Published: 11/25/2008

Greater Houston Convention and Visitors Bureau
City Area (2006): Metro area: 8,778 square miles. City: (approx.) 600 square miles.
USDA Hardiness Zone: 9a.
Latitude and Longitude: 29 degrees N, 95 degrees W.
Major Commercial Airports: Bush Intercontinental, served by 17 airlines; William P. Hobby, served by five passenger airlines
Companies With a Major Presence in Houston: Exxon Mobil, Wal-Mart, Continental Airlines, Memorial Hermann Healthcare System, Shell Oil Co., BP, Chevron, AT&T, Hewlett-Packard, Baker Hughes, National Oilwell Varco, Administaff, Kroger Co., H-E-B, Baylor College of Medicine, University of Texas M.D. Anderson Cancer Center, Halliburton, JP Morgan Chase, Dow Chemical.
Many Americans think of Houston as a hot, sprawling, soulless metropolis where the oil industry is king.
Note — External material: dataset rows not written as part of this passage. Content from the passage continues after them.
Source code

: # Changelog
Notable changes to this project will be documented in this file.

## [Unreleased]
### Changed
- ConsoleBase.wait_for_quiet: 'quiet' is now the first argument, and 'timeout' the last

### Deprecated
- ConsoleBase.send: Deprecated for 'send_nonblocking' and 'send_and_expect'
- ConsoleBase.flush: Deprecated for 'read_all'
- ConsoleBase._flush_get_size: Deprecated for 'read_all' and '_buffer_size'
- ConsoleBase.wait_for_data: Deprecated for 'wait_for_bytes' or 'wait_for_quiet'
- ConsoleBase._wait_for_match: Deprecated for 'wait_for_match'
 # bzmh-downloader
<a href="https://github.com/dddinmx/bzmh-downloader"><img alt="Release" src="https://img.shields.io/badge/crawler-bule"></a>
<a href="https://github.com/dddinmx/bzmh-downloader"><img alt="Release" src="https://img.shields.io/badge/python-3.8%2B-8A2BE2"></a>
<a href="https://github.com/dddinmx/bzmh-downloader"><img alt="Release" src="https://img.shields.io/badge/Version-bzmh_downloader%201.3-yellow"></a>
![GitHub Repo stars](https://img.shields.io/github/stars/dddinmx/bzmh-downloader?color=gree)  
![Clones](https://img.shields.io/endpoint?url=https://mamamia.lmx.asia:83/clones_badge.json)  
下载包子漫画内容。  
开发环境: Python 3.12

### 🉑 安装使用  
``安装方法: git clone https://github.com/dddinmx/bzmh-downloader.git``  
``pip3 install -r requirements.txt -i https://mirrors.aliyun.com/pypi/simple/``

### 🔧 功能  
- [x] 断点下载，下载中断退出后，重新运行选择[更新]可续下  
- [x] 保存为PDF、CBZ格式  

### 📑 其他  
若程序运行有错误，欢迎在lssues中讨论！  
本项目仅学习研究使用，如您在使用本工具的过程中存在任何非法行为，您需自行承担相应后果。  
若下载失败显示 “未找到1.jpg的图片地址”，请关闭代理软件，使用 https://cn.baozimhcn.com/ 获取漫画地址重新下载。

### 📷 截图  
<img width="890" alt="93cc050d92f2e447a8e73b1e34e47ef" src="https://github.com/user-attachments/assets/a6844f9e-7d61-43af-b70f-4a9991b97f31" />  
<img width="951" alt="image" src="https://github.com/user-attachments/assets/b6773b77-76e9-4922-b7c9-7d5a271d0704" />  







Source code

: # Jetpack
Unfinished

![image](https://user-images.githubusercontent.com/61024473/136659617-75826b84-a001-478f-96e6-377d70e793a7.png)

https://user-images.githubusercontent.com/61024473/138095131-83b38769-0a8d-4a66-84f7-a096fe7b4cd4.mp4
But Houston is one of the most art-dense and opportunity-rich cities in the nation.
Houston is a major energy capital, with numerous oil and gas companies headquartered there. It also boasts the world's largest medical center and big space and technology industries. The Port of Houston, the world's 10th largest, is second in the U.S. in total tonnage handled. With a population that's one-third Hispanic and the nation's third-largest Asian population, Houston's 11,000 restaurants offer taste-astounding variety. Higher learning is represented by Rice University, 35,000-student University of Houston, Texas Southern University, city-wide Houston Community College and many more institutions.
Houston is famous (or infamous) for being the only major U.S. city with no zoning laws. The market determines how land is used. It's a reflection of Houston's unwillingness to be told what to do. The good side of this individualism is the city has an energy that's palpable, and newcomers from around the world flock to Houston in search of opportunity. The downside is the city sprawls over an area more than half the size of Rhode Island.
Houston's overall after-taxes living cost is 12 percent below the national average, aided by housing costs 26 percent below the average. There's no state income tax.
A recent amusing -- and definitely unofficial -- Houston image campaign proclaimed: "Houston. It's Worth It," openly confessing the heat, the humidity, the hurricanes, the sprawl and the constant construction, but insisting the town's good points make it all worthwhile. The only constant in the city is change, something the locals have come to appreciate.